Every fan base in every sport will argue that they’re the best fans in the world. We do it at Camden Yards, and odds are they do it at every other sports venue in America. The Boston Red Sox take this to another level with the whole “Red Sox Nation” movement and so forth. We’re all sick of their fans coming to Camden Yards and acting like it’s their home park. That’s why these past couple of nights at Fenway have struck me so much. Anyone that’s watched the O’s and Red Sox on MASN the past two nights has noticed something that’s not normally seen at the Fens during Red Sox games: red seats.
Gary Thorne even pointed it out on MASN on Monday night. While the games are listed as sellouts because the tickets were already sold, this is a phenomenon known around sports as no-shows. The funniest thing to me is that while the Red Sox are probably destined for an early winter just like the O’s, they’re technically still in contention. That means that some people bought their tickets and decided not to come to the game(s) since they were essentially meaningless. Hmmm…is it possible that Red Sox Nation is truly no better than any other country around MLB or sports? That sounds a lot like Oriole fans not wanting to come out to the yard to see a team out of contention. The only difference s that the Red Sox have already sold the tickets so they still get the gate revenue. However they don’t collect as much concessions money, souvenir sales, etc.
Each time the Orioles have set Camden Yards all-time attendance lows, it’s generally been an early season game early in the week and early in the season where it’s been cold. However that doesn’t stop the media (ie-ESPN) from reporting the fact that the Orioles set an attendance low for an entire day. Does anyone among us think that any national media outlet is going to highlight the Red Sox no-shows? Probably not, especially seeing that the game is listed as a sellout. However anyone that watched Monday’s game heard Gary Thorne and Jim Palmer highlight how chilly it was in New England, and saw people bundled up in the stands. So apparently if you combine cold weather with a team that’s probably not going anywhere, even New Englanders might not necessarily be interested.

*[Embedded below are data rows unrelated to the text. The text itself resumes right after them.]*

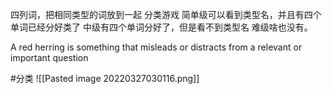 四列词，把相同类型的词放到一起
分类游戏
简单级可以看到类型名，并且有四个单词已经分好类了
中级有四个单词分好了，但是看不到类型名
难级啥也没有。

A red herring is something that misleads or distracts from a relevant or important question

#分类
![[Pasted image 20220327030116.png]]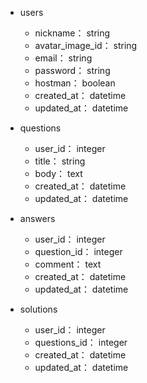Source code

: * users
   * nickname： string
   * avatar_image_id： string
   * email： string
   * password： string
   * hostman： boolean
   * created_at： datetime
   * updated_at： datetime

* questions
   * user_id： integer
   * title： string
   * body： text
   * created_at： datetime
   * updated_at： datetime

* answers
   * user_id： integer
   * question_id： integer
   * comment： text
   * created_at： datetime
   * updated_at： datetime

* solutions
   * user_id： integer
   * questions_id： integer
   * created_at： datetime
   * updated_at： datetime





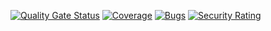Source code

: [![Quality Gate Status](https://sonarcloud.io/api/project_badges/measure?project=warleyvods_freebills&metric=alert_status)](https://sonarcloud.io/summary/new_code?id=warleyvods_freebills)
[![Coverage](https://sonarcloud.io/api/project_badges/measure?project=warleyvods_freebills&metric=coverage)](https://sonarcloud.io/summary/new_code?id=warleyvods_freebills)
[![Bugs](https://sonarcloud.io/api/project_badges/measure?project=warleyvods_freebills&metric=bugs)](https://sonarcloud.io/summary/new_code?id=warleyvods_freebills)
[![Security Rating](https://sonarcloud.io/api/project_badges/measure?project=warleyvods_freebills&metric=security_rating)](https://sonarcloud.io/summary/new_code?id=warleyvods_freebills)
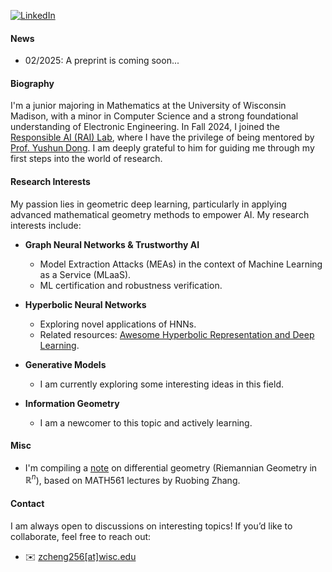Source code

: [![LinkedIn](https://img.shields.io/badge/LinkedIn-%230A66C2?style=for-the-badge&logo=linkedin&logoColor=white)](https://www.linkedin.com/in/zhan-cheng-83052b292)


#### News

- 02/2025: A preprint is coming soon...


#### Biography

I'm a junior majoring in Mathematics at the University of Wisconsin Madison, with a minor in Computer Science and a strong foundational understanding of Electronic Engineering. In Fall 2024, I joined the [Responsible AI (RAI) Lab](https://yushundong.github.io//students/), where I have the privilege of being mentored by [Prof. Yushun Dong](https://yushundong.github.io/). I am deeply grateful to him for guiding me through my first steps into the world of research.

#### Research Interests

My passion lies in geometric deep learning, particularly in applying advanced mathematical geometry methods to empower AI. My research interests include:

- <strong><strong>Graph Neural Networks & Trustworthy AI</strong></strong> 
    * Model Extraction Attacks (MEAs) in the context of Machine Learning as a Service (MLaaS).
    * ML certification and robustness verification.
- <strong><strong>Hyperbolic Neural Networks</strong></strong> 
    * Exploring novel applications of HNNs.
    * Related resources: [Awesome Hyperbolic Representation and Deep Learning](https://github.com/marlin-codes/Awesome-Hyperbolic-Representation-and-Deep-Learning?tab=readme-ov-file#graph-embeddings).
- <strong><strong>Generative Models</strong></strong>
    - I am currently exploring some interesting ideas in this field.

- <strong><strong>Information Geometry</strong></strong>
    - I am a newcomer to this topic and actively learning.


#### Misc

* I'm compiling a [note](/static/assets/Notes.pdf) on differential geometry (Riemannian Geometry in $\mathbb{R}^n$), based on MATH561 lectures by Ruobing Zhang.

#### Contact<p id="contact-info"></p>

I am always open to discussions on interesting topics! If you’d like to collaborate, feel free to reach out:

* ✉️ [zcheng256[at]wisc.edu](mailto:zcheng256@wisc.edu)
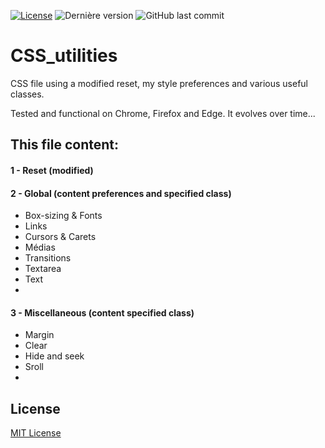 [![License](https://img.shields.io/badge/License-MIT-blueviolet.svg)](https://github.com/StephaneJDeschamps/CSS_utilities/blob/master/LICENSE)
<img alt="Dernière version" src="https://img.shields.io/badge/Version-v2.1.0-9cf.svg?logo=CSS3&logoColor=9cf">
<img alt="GitHub last commit" src="https://img.shields.io/github/last-commit/StephaneJDeschamps/CSS_utilities.svg?logo=git&logoColor=green">

# CSS_utilities
CSS file using a modified reset, my style preferences and various useful classes.

Tested and functional on Chrome, Firefox and Edge. It evolves over time...

## This file content:

#### 1 - Reset (modified)

#### 2 - Global (content preferences and specified class)
 - Box-sizing & Fonts
 - Links
 - Cursors & Carets
 - Médias
 - Transitions
 - Textarea
 - Text
 - 
#### 3 - Miscellaneous (content specified class)
 - Margin
 - Clear
 - Hide and seek
 - Sroll
 - 

## License

[MIT License](https://github.com/StephaneJDeschamps/CSS_utilities/blob/master/LICENSE.txt)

I’m not trying to pile on the Red Sox as much as you might think. I’ve seen the O’s at Fenway Park, and it’s one of the most amazing places in sports. Furthermore, to anyone that’s never seen a game there I’ll tell you that the Fenway Faithful are nothing like the pink hatters that come to Oriole Park to root on the Red Sox. Not only was I not taunted for wearing my Oriole cap and pullover (it was mid-April when I went in 2009 so it was cold), but many people came flying up to me to literally welcome me to their ballpark and their city. I might agree that the fans at Fenway Park are some of the best in baseball. My point is that as much as teams like the Orioles are made into laughingstocks about attendance (or lackthereof), not even the mighty Red Sox are above issues in this department.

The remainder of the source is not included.